South by Southwest is a month away, and like every year, people are declaring it dead before it even starts.

By Brenda SalinasFebruary 10, 2015 9:30 am,

What are the economic implications of big SxSW sponsors like Chevy, Subway and Doritos pulling out this year?

Brands bring in great swag and expensive artists.

Last year Doritos spent a lot of money to have Lady Gaga perform inside this giant vending machine just to have the city of Austin revoke their permit at the last minute.

And this year the Itunes festival will be missing.  Last year they brought 40 mainstays to the stage like Coldplay and Pitbull.

With some of the biggest headliners gone, some long-terms attendees are choosing to skip the conference.

This will be the first time in 10 years that George Corona misses SXSW. “I’m not going to South by Southwest because the lineup is just overall pretty weak, specifically I think there seems to be a lot of artists just kind of skipping,” says Corona.

The more people agree with Corona, the more the Texas economy is set to lose. The entire conference had more than 100,000 participants last year. It brought $315 million dollars to Texas.
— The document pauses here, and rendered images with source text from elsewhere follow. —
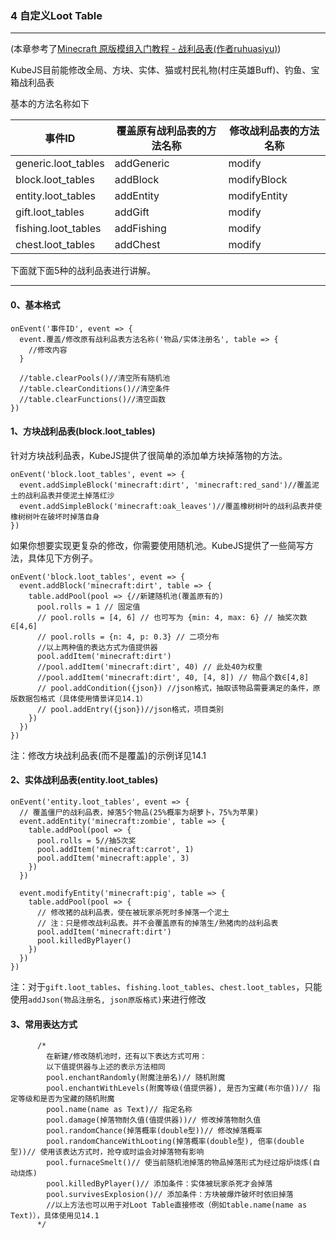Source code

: ### 4 自定义Loot Table

------

(本章参考了[Minecraft 原版模组入门教程 - 战利品表(作者ruhuasiyu)](https://zhangshenxing.gitee.io/vanillamodtutorial/#战利品表))

KubeJS目前能修改全局、方块、实体、猫或村民礼物(村庄英雄Buff)、钓鱼、宝箱战利品表

基本的方法名称如下

| 事件ID              | 覆盖原有战利品表的方法名称 | 修改战利品表的方法名称 |
| ------------------- | -------------------------- | ---------------------- |
| generic.loot_tables | addGeneric                 | modify                 |
| block.loot_tables   | addBlock                   | modifyBlock            |
| entity.loot_tables  | addEntity                  | modifyEntity           |
| gift.loot_tables    | addGift                    | modify                 |
| fishing.loot_tables | addFishing                 | modify                 |
| chest.loot_tables   | addChest                   | modify                 |

下面就下面5种的战利品表进行讲解。

------

#### 0、基本格式

```
onEvent('事件ID', event => {
  event.覆盖/修改原有战利品表方法名称('物品/实体注册名', table => {
  	//修改内容
  }
  
  //table.clearPools()//清空所有随机池
  //table.clearConditions()//清空条件
  //table.clearFunctions()//清空函数
})
```

#### 1、方块战利品表(block.loot_tables)

针对方块战利品表，KubeJS提供了很简单的添加单方块掉落物的方法。

```
onEvent('block.loot_tables', event => {
  event.addSimpleBlock('minecraft:dirt', 'minecraft:red_sand')//覆盖泥土的战利品表并使泥土掉落红沙
  event.addSimpleBlock('minecraft:oak_leaves')//覆盖橡树树叶的战利品表并使橡树树叶在破坏时掉落自身
})
```

如果你想要实现更复杂的修改，你需要使用随机池。KubeJS提供了一些简写方法，具体见下方例子。

```
onEvent('block.loot_tables', event => {
  event.addBlock('minecraft:dirt', table => {
    table.addPool(pool => {//新建随机池(覆盖原有的)
      pool.rolls = 1 // 固定值
      // pool.rolls = [4, 6] // 也可写为 {min: 4, max: 6} // 抽奖次数∈[4,6]
      // pool.rolls = {n: 4, p: 0.3} // 二项分布
      //以上两种值的表达方式为值提供器
      pool.addItem('minecraft:dirt')
      //pool.addItem('minecraft:dirt', 40) // 此处40为权重
      //pool.addItem('minecraft:dirt', 40, [4, 8]) // 物品个数∈[4,8]
      // pool.addCondition({json}) //json格式，抽取该物品需要满足的条件，原版数据包格式（具体使用情景详见14.1）
      // pool.addEntry({json})//json格式，项目类别
    })
  })
})
```

注：修改方块战利品表(而不是覆盖)的示例详见14.1

#### 2、实体战利品表(entity.loot_tables)

```
onEvent('entity.loot_tables', event => {
  // 覆盖僵尸的战利品表，掉落5个物品(25%概率为胡萝卜，75%为苹果)
  event.addEntity('minecraft:zombie', table => {
    table.addPool(pool => {
      pool.rolls = 5//抽5次奖
      pool.addItem('minecraft:carrot', 1)
      pool.addItem('minecraft:apple', 3)
    })
  })
  
  event.modifyEntity('minecraft:pig', table => {
    table.addPool(pool => {
      // 修改猪的战利品表，使在被玩家杀死时多掉落一个泥土
      // 注：只是修改战利品表。并不会覆盖原有的掉落生/熟猪肉的战利品表
      pool.addItem('minecraft:dirt')
      pool.killedByPlayer()
    })
  })
})
```

注：对于`gift.loot_tables`、`fishing.loot_tables`、`chest.loot_tables`，只能使用`addJson(物品注册名, json原版格式)`来进行修改

#### 3、常用表达方式

```
      /*
      	在新建/修改随机池时，还有以下表达方式可用：
      	以下值提供器与上述的表示方法相同
      	pool.enchantRandomly(附魔注册名)// 随机附魔
      	pool.enchantWithLevels(附魔等级(值提供器), 是否为宝藏(布尔值))// 指定等级和是否为宝藏的随机附魔
      	pool.name(name as Text)// 指定名称
      	pool.damage(掉落物耐久值(值提供器))// 修改掉落物耐久值
      	pool.randomChance(掉落概率(double型))// 修改掉落概率
      	pool.randomChanceWithLooting(掉落概率(double型), 倍率(double型))// 使用该表达方式时，抢夺或时运会对掉落物有影响
      	pool.furnaceSmelt()// 使当前随机池掉落的物品掉落形式为经过熔炉烧炼(自动烧炼)
      	pool.killedByPlayer()// 添加条件：实体被玩家杀死才会掉落
      	pool.survivesExplosion()// 添加条件：方块被爆炸破坏时依旧掉落
      	//以上方法也可以用于对Loot Table直接修改（例如table.name(name as Text)），具体使用见14.1
      */
```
The consequences could be particularly severe for people who depend on those two weeks in March for business.

Danielle Thomas owns an event production company called Big Green House. She says that there are plenty of signs that things are looking dire.

“I think everybody is feeling some sort of waning in business, but nobody is exactly sure what it is,” says Thomas. “Whether it’s producers, vendors, venues –  there are venues that are still available that are normally booked by now, which I think is harbinger.”
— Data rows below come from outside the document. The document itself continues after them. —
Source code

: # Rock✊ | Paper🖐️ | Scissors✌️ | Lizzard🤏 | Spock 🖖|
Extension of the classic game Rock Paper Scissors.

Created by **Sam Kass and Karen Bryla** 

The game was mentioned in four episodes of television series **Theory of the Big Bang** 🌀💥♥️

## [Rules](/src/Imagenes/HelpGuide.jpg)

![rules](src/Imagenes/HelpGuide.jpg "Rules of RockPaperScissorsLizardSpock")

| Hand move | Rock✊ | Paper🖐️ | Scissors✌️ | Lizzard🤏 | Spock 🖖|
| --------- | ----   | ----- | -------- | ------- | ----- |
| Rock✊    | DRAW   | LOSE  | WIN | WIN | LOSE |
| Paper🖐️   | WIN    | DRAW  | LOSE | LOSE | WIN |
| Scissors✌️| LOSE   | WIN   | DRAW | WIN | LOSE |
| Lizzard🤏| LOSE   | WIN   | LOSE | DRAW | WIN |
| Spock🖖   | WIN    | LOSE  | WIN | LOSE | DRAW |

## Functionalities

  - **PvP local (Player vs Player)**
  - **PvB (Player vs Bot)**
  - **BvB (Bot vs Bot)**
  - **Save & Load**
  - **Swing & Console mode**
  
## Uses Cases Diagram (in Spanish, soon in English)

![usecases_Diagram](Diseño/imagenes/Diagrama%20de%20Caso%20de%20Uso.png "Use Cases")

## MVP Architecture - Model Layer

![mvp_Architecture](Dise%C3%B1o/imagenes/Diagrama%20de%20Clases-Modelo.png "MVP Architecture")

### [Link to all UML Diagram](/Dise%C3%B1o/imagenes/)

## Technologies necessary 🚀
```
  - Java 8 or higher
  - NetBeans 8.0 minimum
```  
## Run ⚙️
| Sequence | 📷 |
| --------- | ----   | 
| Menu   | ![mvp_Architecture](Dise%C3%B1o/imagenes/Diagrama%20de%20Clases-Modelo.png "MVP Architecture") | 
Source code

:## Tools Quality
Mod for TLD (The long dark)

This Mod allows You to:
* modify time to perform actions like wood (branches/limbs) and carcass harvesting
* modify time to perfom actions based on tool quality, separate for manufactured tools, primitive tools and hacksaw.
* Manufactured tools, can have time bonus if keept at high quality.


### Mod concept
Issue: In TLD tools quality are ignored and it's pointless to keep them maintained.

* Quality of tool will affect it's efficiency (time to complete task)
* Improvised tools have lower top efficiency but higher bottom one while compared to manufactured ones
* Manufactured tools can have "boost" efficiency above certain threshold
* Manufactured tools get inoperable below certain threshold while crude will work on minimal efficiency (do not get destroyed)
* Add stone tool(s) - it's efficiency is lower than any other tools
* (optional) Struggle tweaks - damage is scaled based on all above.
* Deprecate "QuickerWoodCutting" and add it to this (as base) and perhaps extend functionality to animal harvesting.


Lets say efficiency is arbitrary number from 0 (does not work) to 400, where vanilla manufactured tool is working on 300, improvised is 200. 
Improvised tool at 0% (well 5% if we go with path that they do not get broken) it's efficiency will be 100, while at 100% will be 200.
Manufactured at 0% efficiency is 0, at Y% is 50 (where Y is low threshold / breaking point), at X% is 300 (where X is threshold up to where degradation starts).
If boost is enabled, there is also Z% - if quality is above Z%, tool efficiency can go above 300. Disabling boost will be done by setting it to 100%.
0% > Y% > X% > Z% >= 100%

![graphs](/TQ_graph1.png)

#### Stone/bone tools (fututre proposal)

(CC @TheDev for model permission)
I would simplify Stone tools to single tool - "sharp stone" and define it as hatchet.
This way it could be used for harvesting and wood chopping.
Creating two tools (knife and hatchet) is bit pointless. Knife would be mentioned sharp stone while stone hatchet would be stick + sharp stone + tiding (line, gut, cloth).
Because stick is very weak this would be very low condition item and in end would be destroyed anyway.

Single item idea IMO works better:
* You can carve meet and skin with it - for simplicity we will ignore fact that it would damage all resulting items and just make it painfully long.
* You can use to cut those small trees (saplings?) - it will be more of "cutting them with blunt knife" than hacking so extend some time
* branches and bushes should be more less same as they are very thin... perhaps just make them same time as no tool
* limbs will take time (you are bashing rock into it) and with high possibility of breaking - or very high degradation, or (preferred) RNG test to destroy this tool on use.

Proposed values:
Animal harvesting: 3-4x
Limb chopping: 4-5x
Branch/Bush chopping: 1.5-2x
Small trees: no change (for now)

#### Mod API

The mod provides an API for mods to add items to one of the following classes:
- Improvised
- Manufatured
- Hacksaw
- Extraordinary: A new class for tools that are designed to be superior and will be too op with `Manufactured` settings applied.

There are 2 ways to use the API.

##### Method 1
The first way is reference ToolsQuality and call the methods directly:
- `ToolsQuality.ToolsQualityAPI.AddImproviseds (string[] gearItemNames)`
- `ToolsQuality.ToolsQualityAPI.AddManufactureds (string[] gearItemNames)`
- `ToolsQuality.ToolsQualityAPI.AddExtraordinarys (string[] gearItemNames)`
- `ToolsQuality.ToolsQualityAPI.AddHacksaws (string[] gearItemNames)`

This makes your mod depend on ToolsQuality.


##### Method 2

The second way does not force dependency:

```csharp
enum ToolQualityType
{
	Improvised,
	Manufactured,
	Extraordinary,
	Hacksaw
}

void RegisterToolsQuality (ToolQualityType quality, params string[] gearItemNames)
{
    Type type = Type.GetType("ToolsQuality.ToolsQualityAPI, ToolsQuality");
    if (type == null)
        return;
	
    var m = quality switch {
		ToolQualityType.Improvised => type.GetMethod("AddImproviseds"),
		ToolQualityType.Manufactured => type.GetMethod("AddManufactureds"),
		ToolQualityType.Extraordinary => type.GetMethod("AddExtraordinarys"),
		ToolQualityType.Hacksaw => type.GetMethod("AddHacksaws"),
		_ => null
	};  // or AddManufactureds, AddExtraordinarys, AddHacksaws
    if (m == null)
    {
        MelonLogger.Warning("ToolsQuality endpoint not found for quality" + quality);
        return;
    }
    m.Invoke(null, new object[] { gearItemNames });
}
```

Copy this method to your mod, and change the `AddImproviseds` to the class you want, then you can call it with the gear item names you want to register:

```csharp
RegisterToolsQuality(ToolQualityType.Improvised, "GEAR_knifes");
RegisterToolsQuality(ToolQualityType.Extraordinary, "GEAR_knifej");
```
And if the revenue to Texas doesn’t match last year’s, a lot of people will be pointing the finger at the city of Austin. It cut event permits this year by 25 percent.
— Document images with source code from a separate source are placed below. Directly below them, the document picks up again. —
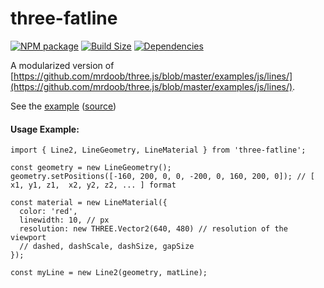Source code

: three-fatline
=============

[![NPM package][npm-img]][npm-url]
[![Build Size][build-size-img]][build-size-url]
[![Dependencies][dependencies-img]][dependencies-url]

A modularized version of [https://github.com/mrdoob/three.js/blob/master/examples/js/lines/](https://github.com/mrdoob/three.js/blob/master/examples/js/lines/).

See the [example](https://vasturiano.github.io/three-fatline/example/fat-lines/) ([source](https://github.com/vasturiano/three-fatline/blob/master/example/fat-lines/index.html))

#### Usage Example:
```
import { Line2, LineGeometry, LineMaterial } from 'three-fatline';

const geometry = new LineGeometry();
geometry.setPositions([-160, 200, 0, 0, -200, 0, 160, 200, 0]); // [ x1, y1, z1,  x2, y2, z2, ... ] format

const material = new LineMaterial({
  color: 'red',
  linewidth: 10, // px
  resolution: new THREE.Vector2(640, 480) // resolution of the viewport
  // dashed, dashScale, dashSize, gapSize
});

const myLine = new Line2(geometry, matLine);
```

[npm-img]: https://img.shields.io/npm/v/three-fatline.svg
[npm-url]: https://npmjs.org/package/three-fatline
[build-size-img]: https://img.shields.io/bundlephobia/minzip/three-fatline.svg
[build-size-url]: https://bundlephobia.com/result?p=three-fatline
[dependencies-img]: https://img.shields.io/david/vasturiano/three-fatline.svg
[dependencies-url]: https://david-dm.org/vasturiano/three-fatline
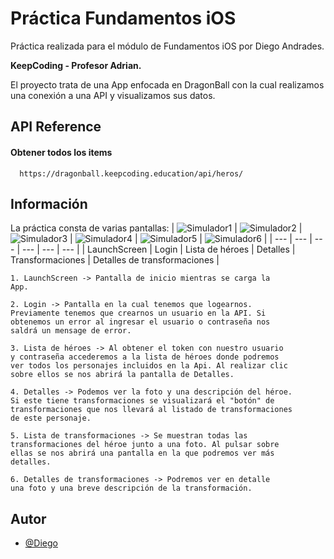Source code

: 
# Práctica Fundamentos iOS 

Práctica realizada para el módulo de Fundamentos iOS por Diego Andrades.

**KeepCoding - Profesor Adrian.**

El proyecto trata de una App enfocada en DragonBall con la cual realizamos una conexión a una API y visualizamos sus datos.




## API Reference

#### Obtener todos los items

```http
  https://dragonball.keepcoding.education/api/heros/
```

## Información

La práctica consta de varias pantallas:
| ![Simulador1](https://github.com/diegoao/KCDragonBall/raw/main/KCDragonBall/Recursos%20Graficos/capturas%20app/Simulador1.png) | ![Simulador2](https://github.com/diegoao/KCDragonBall/raw/main/KCDragonBall/Recursos%20Graficos/capturas%20app/Simulador2.png) | ![Simulador3](https://github.com/diegoao/KCDragonBall/raw/main/KCDragonBall/Recursos%20Graficos/capturas%20app/Simulador3.png) | ![Simulador4](https://github.com/diegoao/KCDragonBall/raw/main/KCDragonBall/Recursos%20Graficos/capturas%20app/Simulador4.png) | ![Simulador5](https://github.com/diegoao/KCDragonBall/raw/main/KCDragonBall/Recursos%20Graficos/capturas%20app/Simulador5.png) | ![Simulador6](https://github.com/diegoao/KCDragonBall/raw/main/KCDragonBall/Recursos%20Graficos/capturas%20app/Simulador6.png) |
| --- | --- | --- | --- | --- | --- |
| LaunchScreen | Login | Lista de héroes | Detalles | Transformaciones | Detalles de transformaciones |

```
1. LaunchScreen -> Pantalla de inicio mientras se carga la
App.
```
```
2. Login -> Pantalla en la cual tenemos que logearnos.
Previamente tenemos que crearnos un usuario en la API. Si
obtenemos un error al ingresar el usuario o contraseña nos
saldrá un mensage de error.
```
```
3. Lista de héroes -> Al obtener el token con nuestro usuario
y contraseña accederemos a la lista de héroes donde podremos
ver todos los personajes incluidos en la Api. Al realizar clic
sobre ellos se nos abrirá la pantalla de Detalles.
```
```
4. Detalles -> Podemos ver la foto y una descripción del héroe.
Si este tiene transformaciones se visualizará el "botón" de 
transformaciones que nos llevará al listado de transformaciones
de este personaje.
```
```
5. Lista de transformaciones -> Se muestran todas las
transformaciones del héroe junto a una foto. Al pulsar sobre
ellas se nos abrirá una pantalla en la que podremos ver más
detalles.
```
```
6. Detalles de transformaciones -> Podremos ver en detalle
una foto y una breve descripción de la transformación.
```

## Autor

- [@Diego](https://github.com/diegoao)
Denise Silverman owns Clink Events in Austin, “I definitely think if they’re limiting the number of permits that its obviously going to affect the amount of revenue that comes into the city.”

But if the festival plateaus or even shrinks this year, it might just be finding its right size.

Last year there was a lot of overcrowding and a tragic hit and run into a crowd. Some event planners are wondering if maybe smaller is better. If so, the conference could be cooler and more profitable than ever. Only time will tell.